▸ What you need to do
Print the records below exactly, starting at the first line and stopping after the line that contains "Once ngrok is". Leave out any pictures.

Plain-text document sources
---*---
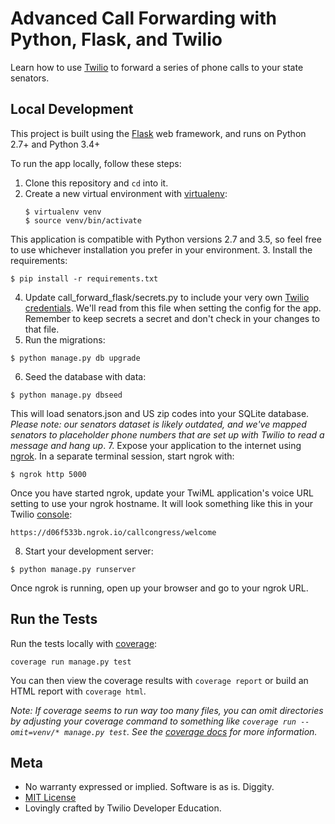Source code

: # Advanced Call Forwarding with Python, Flask, and Twilio

Learn how to use [Twilio](https://www.twilio.com) to forward a series of phone calls to your state senators.

## Local Development
This project is built using the [Flask](http://flask.pocoo.org/) web framework, and runs on Python 2.7+ and Python 3.4+

To run the app locally, follow these steps:
1. Clone this repository and `cd` into it.
2. Create a new virtual environment with [virtualenv](https://virtualenv.pypa.io/en/latest/):
    ```
    $ virtualenv venv
    $ source venv/bin/activate
    ```
This application is compatible with Python versions 2.7 and 3.5, so feel free to use whichever installation you prefer in your environment.
3. Install the requirements:
```
$ pip install -r requirements.txt
```
4. Update call_forward_flask/secrets.py to include your very own [Twilio credentials](https://www.twilio.com/console). We'll read from this file when setting the config for the app. Remember to keep secrets a secret and don't check in your changes to that file.
5. Run the migrations:
```
$ python manage.py db upgrade
```
6. Seed the database with data:
```
$ python manage.py dbseed
```
This will load senators.json and US zip codes into your SQLite database.
*Please note: our senators dataset is likely outdated, and we've mapped senators to placeholder phone numbers that are set up with Twilio to read a message and hang up*.
7. Expose your application to the internet using [ngrok](https://www.twilio.com/blog/2015/09/6-awesome-reasons-to-use-ngrok-when-testing-webhooks.html). In a separate terminal session, start ngrok with:
```
$ ngrok http 5000
```
Once you have started ngrok, update your TwiML application's voice URL setting to use your ngrok hostname. It will look something like this in your Twilio [console](https://www.twilio.com/console/phone-numbers/):
```
https://d06f533b.ngrok.io/callcongress/welcome
```
8. Start your development server:
```
$ python manage.py runserver
```
Once ngrok is running, open up your browser and go to your ngrok URL.

## Run the Tests
Run the tests locally with [coverage](http://coverage.readthedocs.org/):
```
coverage run manage.py test
```
You can then view the coverage results with `coverage report` or build an HTML report with `coverage html`.

*Note: If coverage seems to run way too many files, you can omit directories by adjusting your coverage command to something like `coverage run --omit=venv/* manage.py test`. See the [coverage docs](http://coverage.readthedocs.org/) for more information.*

## Meta
* No warranty expressed or implied. Software is as is. Diggity.
* [MIT License](https://opensource.org/licenses/mit-license.html)
* Lovingly crafted by Twilio Developer Education.
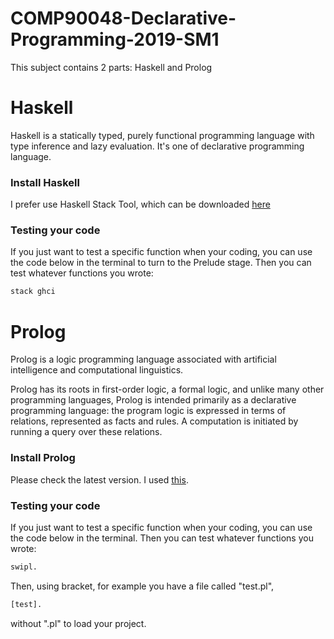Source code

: # COMP90048-Declarative-Programming-2019-SM1
This subject contains 2 parts: Haskell and Prolog

# Haskell
Haskell is a statically typed, purely functional programming language with type inference and lazy evaluation.
It's one of declarative programming language.

### Install Haskell
I prefer use Haskell Stack Tool, which can be downloaded
[here](https://docs.haskellstack.org/en/stable/install_and_upgrade/)

### Testing your code
If you just want to test a specific function when your coding, you can use the code below in the terminal to turn to the Prelude stage. Then you can test whatever functions you wrote:
```bash
stack ghci
```

# Prolog
Prolog is a logic programming language associated with artificial intelligence and computational linguistics.

Prolog has its roots in first-order logic, a formal logic, and unlike many other programming languages, Prolog is intended primarily as a declarative programming language: the program logic is expressed in terms of relations, represented as facts and rules. A computation is initiated by running a query over these relations.

### Install Prolog
Please check the latest version.
I used [this](http://www.swi-prolog.org/download/stable).

### Testing your code
If you just want to test a specific function when your coding, you can use the code below in the terminal. 
Then you can test whatever functions you wrote:
```bash
swipl.
```

Then, using bracket, for example you have a file called "test.pl", 
```bash
[test].
``` 
without ".pl" to load your project.
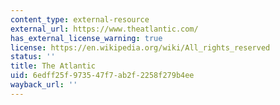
 ```yaml
---
content_type: external-resource
external_url: https://www.theatlantic.com/
has_external_license_warning: true
license: https://en.wikipedia.org/wiki/All_rights_reserved
status: ''
title: The Atlantic
uid: 6edff25f-9735-47f7-ab2f-2258f279b4ee
wayback_url: ''
---
```

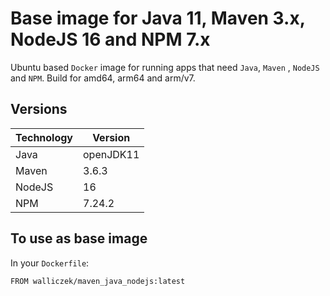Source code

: # Base image for Java 11, Maven 3.x, NodeJS 16 and NPM 7.x

Ubuntu based `Docker` image for running apps that need `Java`, `Maven` , `NodeJS` and `NPM`. Build for amd64, arm64 and arm/v7.

## Versions

| Technology | Version   |
|------------|-----------|
| Java       | openJDK11 |
| Maven      | 3.6.3     |
| NodeJS     | 16   |
| NPM     | 7.24.2   |

## To use as base image

In your `Dockerfile`:

```docker
FROM walliczek/maven_java_nodejs:latest
```
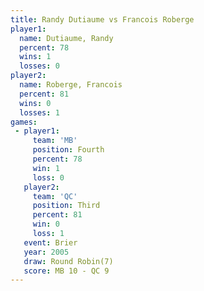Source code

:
 ```yaml
---
title: Randy Dutiaume vs Francois Roberge
player1:                 
  name: Dutiaume, Randy  
  percent: 78            
  wins: 1                
  losses: 0              
player2:                 
  name: Roberge, Francois
  percent: 81            
  wins: 0                
  losses: 1              
games:
 - player1:          
     team: 'MB'      
     position: Fourth
     percent: 78     
     win: 1          
     loss: 0         
   player2:         
     team: 'QC'     
     position: Third
     percent: 81    
     win: 0         
     loss: 1        
   event: Brier        
   year: 2005          
   draw: Round Robin(7)
   score: MB 10 - QC 9 
---
```

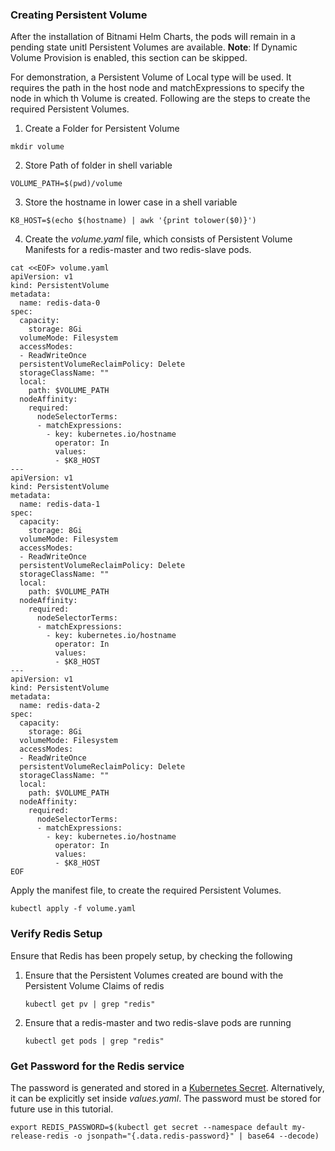 
### Creating Persistent Volume
After the installation of Bitnami Helm Charts, the pods will remain in a pending state unitl Persistent Volumes are available.
<b>Note</b>: If Dynamic Volume Provision is enabled, this section can be skipped. 
<p>For demonstration, a Persistent Volume of Local type will be used. It requires the path in the host node and matchExpressions to specify the node in which th Volume is created. Following are the steps to create the required Persistent Volumes.</p> 

1. <p>Create a Folder for Persistent Volume</p>

```execute
mkdir volume
```

2. <p>Store Path of folder in shell variable</p>

```execute
VOLUME_PATH=$(pwd)/volume
```

3. <p>Store the hostname in lower case in a shell variable</p>

```execute
K8_HOST=$(echo $(hostname) | awk '{print tolower($0)}')
```

4. Create the <i>volume.yaml</i> file, which consists of Persistent Volume Manifests for a redis-master and two redis-slave pods.

```execute
cat <<EOF> volume.yaml
apiVersion: v1
kind: PersistentVolume
metadata:
  name: redis-data-0
spec:
  capacity:
    storage: 8Gi
  volumeMode: Filesystem
  accessModes:
  - ReadWriteOnce
  persistentVolumeReclaimPolicy: Delete
  storageClassName: ""
  local:
    path: $VOLUME_PATH
  nodeAffinity:
    required:
      nodeSelectorTerms:
      - matchExpressions:
        - key: kubernetes.io/hostname
          operator: In
          values:
          - $K8_HOST
---
apiVersion: v1
kind: PersistentVolume
metadata:
  name: redis-data-1
spec:
  capacity:
    storage: 8Gi
  volumeMode: Filesystem
  accessModes:
  - ReadWriteOnce
  persistentVolumeReclaimPolicy: Delete
  storageClassName: ""
  local:
    path: $VOLUME_PATH
  nodeAffinity:
    required:
      nodeSelectorTerms:
      - matchExpressions:
        - key: kubernetes.io/hostname
          operator: In
          values:
          - $K8_HOST
---
apiVersion: v1
kind: PersistentVolume
metadata:
  name: redis-data-2
spec:
  capacity:
    storage: 8Gi
  volumeMode: Filesystem
  accessModes:
  - ReadWriteOnce
  persistentVolumeReclaimPolicy: Delete
  storageClassName: ""
  local:
    path: $VOLUME_PATH
  nodeAffinity:
    required:
      nodeSelectorTerms:
      - matchExpressions:
        - key: kubernetes.io/hostname
          operator: In
          values:
          - $K8_HOST
EOF
```

<p>Apply the manifest file, to create the required Persistent Volumes.</p>

```execute
kubectl apply -f volume.yaml
```

### Verify Redis Setup
<p>Ensure that Redis has been propely setup, by checking the following</p>

1. <p>Ensure that the Persistent Volumes created are bound with the Persistent Volume Claims of redis</p>
    
    ```execute
    kubectl get pv | grep "redis"
    ```
    
2. <p>Ensure that a redis-master and two redis-slave pods are running</p>
    
    ```execute
    kubectl get pods | grep "redis"
    ``` 

### Get Password for the Redis service
<p>The password is generated and stored in a <a href="https://kubernetes.io/docs/concepts/configuration/secret/">Kubernetes Secret</a>. Alternatively, it can be explicitly set inside <i>values.yaml</i>. The password must be stored for future use in this tutorial.</p>

```execute 
export REDIS_PASSWORD=$(kubectl get secret --namespace default my-release-redis -o jsonpath="{.data.redis-password}" | base64 --decode)
```
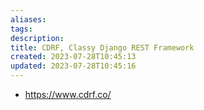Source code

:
```yaml
---
aliases: 
tags: 
description:
title: CDRF, Classy Django REST Framework
created: 2023-07-28T10:45:13
updated: 2023-07-28T10:45:16
---
```

- <https://www.cdrf.co/>
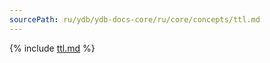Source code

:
 ```yaml
---
sourcePath: ru/ydb/ydb-docs-core/ru/core/concepts/ttl.md
---
```

{% include [ttl.md](_includes/ttl.md) %}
---*---
▸ Written response
Source code

: # Advanced Call Forwarding with Python, Flask, and Twilio

Learn how to use [Twilio](https://www.twilio.com) to forward a series of phone calls to your state senators.

## Local Development
This project is built using the [Flask](http://flask.pocoo.org/) web framework, and runs on Python 2.7+ and Python 3.4+

To run the app locally, follow these steps:
1. Clone this repository and `cd` into it.
2. Create a new virtual environment with [virtualenv](https://virtualenv.pypa.io/en/latest/):
    ```
    $ virtualenv venv
    $ source venv/bin/activate
    ```
This application is compatible with Python versions 2.7 and 3.5, so feel free to use whichever installation you prefer in your environment.
3. Install the requirements:
```
$ pip install -r requirements.txt
```
4. Update call_forward_flask/secrets.py to include your very own [Twilio credentials](https://www.twilio.com/console). We'll read from this file when setting the config for the app. Remember to keep secrets a secret and don't check in your changes to that file.
5. Run the migrations:
```
$ python manage.py db upgrade
```
6. Seed the database with data:
```
$ python manage.py dbseed
```
This will load senators.json and US zip codes into your SQLite database.
*Please note: our senators dataset is likely outdated, and we've mapped senators to placeholder phone numbers that are set up with Twilio to read a message and hang up*.
7. Expose your application to the internet using [ngrok](https://www.twilio.com/blog/2015/09/6-awesome-reasons-to-use-ngrok-when-testing-webhooks.html). In a separate terminal session, start ngrok with:
```
$ ngrok http 5000
```
Once you have started ngrok, update your TwiML application's voice URL setting to use your ngrok hostname. It will look something like this in your Twilio [console](https://www.twilio.com/console/phone-numbers/):
```
https://d06f533b.ngrok.io/callcongress/welcome
```
8. Start your development server:
```
$ python manage.py runserver
```
Once ngrok is running, open up your browser and go to your ngrok URL.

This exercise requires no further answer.